Освальд Шпенглер - Закат Европы. Том 1
7
Схема «Древний мир – Средние века – Новое время» передана нам церковью и есть создание гностики, т. е. семитского, в особенности сиро-иудейского мирочувствования в эпоху римской империи.
Внутри тех узких границ, которые являются предпосылкой этой концепции, она имела, несомненно, свои основания. Ни индийская, ни даже египетская история не попадают в круг ее наблюдений. Название «всемирная история» в устах этих мыслителей обозначает единичное, в высшей степени драматическое событие, сценой для которого послужила страна между Элладой и Персией. Здесь получает свое выражение строго дуалистическое мироощущение восточного человека, но не под углом зрения полярности, как противопоставление души и тела, как в современной ему метафизике, а под углом зрения периодичности[39], как катастрофа, как поворотный пункт двух эпох между сотворением мира и его концом, причем оставлялись совершенно вне внимания явления, не фиксированные, с одной стороны, античной литературой, с другой – Библией. В этой картине мира в образе «Древнего мира» и «Нового времени» выступает вполне очевидное в то время противоположение языческого и христианского, античного и восточного, статуи и догмы, природы и духа, формулируемое в плоскости времени как процесс преодоления одного другим. Исторический переход приобретает религиозные признаки искупления. Конечно, это – построенный на узких и скорее провинциальных взглядах, но логический и законченный в себе аспект, однако вполне связанный с определенной местностью и определенным типом человека и неспособный ни к какому естественному расширению.
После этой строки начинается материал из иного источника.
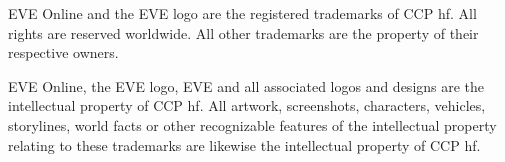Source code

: EVE Online and the EVE logo are the registered trademarks of CCP hf. All rights are reserved worldwide. All other trademarks are the property of their respective owners.

EVE Online, the EVE logo, EVE and all associated logos and designs are the intellectual property of CCP hf. All artwork, screenshots, characters, vehicles, storylines, world facts or other recognizable features of the intellectual property relating to these trademarks are likewise the intellectual property of CCP hf.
Только путем дополнительного прибавления третьей эпохи – нашего «Нового времени» – уже на западноевропейской почве в эту картину проникли элементы движения. Восточное противоположение было покоящейся, замкнутой, пребывающей в равновесии антитезой, с однократным божественным действием посредине. Этот стерилизированный фрагмент истории, воспринятый и усвоенный человеком нового типа, неожиданно получил развитие и продолжение в виде линии, прячем никто не сознавал причудливости такой перемены; линия эта тянулась от Гомера или Адама – возможности в настоящее время обогатились индо-германцами, каменным веком и человеком-обезьяной – через Иерусалим, Рим, Флоренцию и Париж, в ту или другую сторону в зависимости от личного вкуса историка, мыслителя или художника, с неограниченной свободой интерпретировавших эту тройственную картину.
Итак, к двум дополняющим друг друга понятиям, язычества и христианства, воспринятым во временной последовательности как исторические эпохи, прибавлено некоторое завершающее третье, «Новое время», которое, со своей стороны, странным образом не допускает дальнейшего применения того же приема и, будучи подвергнуто многократному «растяжению» после крестовых походов, оказалось неспособным к дальнейшему удлинению. Оставалось невысказанное ясно убеждение, что здесь, по ту сторону Древнего мира и Средних веков, начинается что-то заключительное, третье царство, заключавшее в себе в некотором роде исполнение, высшую точку или цель, честь открытия которой всякий, начиная со схоластиков до теперешних социалистов, приписывал исключительно себе. Это было столь же удобное, как и лестное для его авторов проникновение в ход вещей. С полной наивностью здесь были смешаны дух Запада со смыслом вселенной. В дальнейшем ошибка мысли была превращена в метафизическую добродетель трудами мыслителей, которые приняли эту consensu omnium освященную схему и, не подвергая ее серьезной критике, сделали базисом философии, возложив авторство своего «плана мироздания» на Бога. Мистическая троица эпох сама по себе представлялась в высшей степени привлекательной для метафизического вкуса. Гердер называл историю воспитанием человеческого рода, Кант – развитием понятия свободы, Гегель – самораскрытием мирового духа, другие еще как-нибудь иначе. Но способность создавать исторические построения подобного рода в настоящее время истощилась.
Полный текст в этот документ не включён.